- WORK INSTRUCTIONS
Reproduce the records word for word, from the first line to the line containing "Due to constraints".

BEGIN

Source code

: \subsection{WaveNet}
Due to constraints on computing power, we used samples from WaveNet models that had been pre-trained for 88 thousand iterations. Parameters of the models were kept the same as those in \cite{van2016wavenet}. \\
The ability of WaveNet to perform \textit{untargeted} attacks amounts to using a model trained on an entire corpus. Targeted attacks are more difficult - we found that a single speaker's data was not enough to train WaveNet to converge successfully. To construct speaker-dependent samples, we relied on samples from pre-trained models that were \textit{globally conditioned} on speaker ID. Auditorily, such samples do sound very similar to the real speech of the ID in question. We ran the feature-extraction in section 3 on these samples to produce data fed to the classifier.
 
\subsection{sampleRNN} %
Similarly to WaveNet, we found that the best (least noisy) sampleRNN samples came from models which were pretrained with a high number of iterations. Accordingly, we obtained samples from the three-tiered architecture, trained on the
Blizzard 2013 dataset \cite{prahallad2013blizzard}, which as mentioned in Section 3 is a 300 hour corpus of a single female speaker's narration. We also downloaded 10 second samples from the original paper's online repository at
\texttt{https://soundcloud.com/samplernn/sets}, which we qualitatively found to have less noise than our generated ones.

END

- EXERCISE RESULT
Source code

: \subsection{WaveNet}
Due to constraints on computing power, we used samples from WaveNet models that had been pre-trained for 88 thousand iterations. Parameters of the models were kept the same as those in \cite{van2016wavenet}. \\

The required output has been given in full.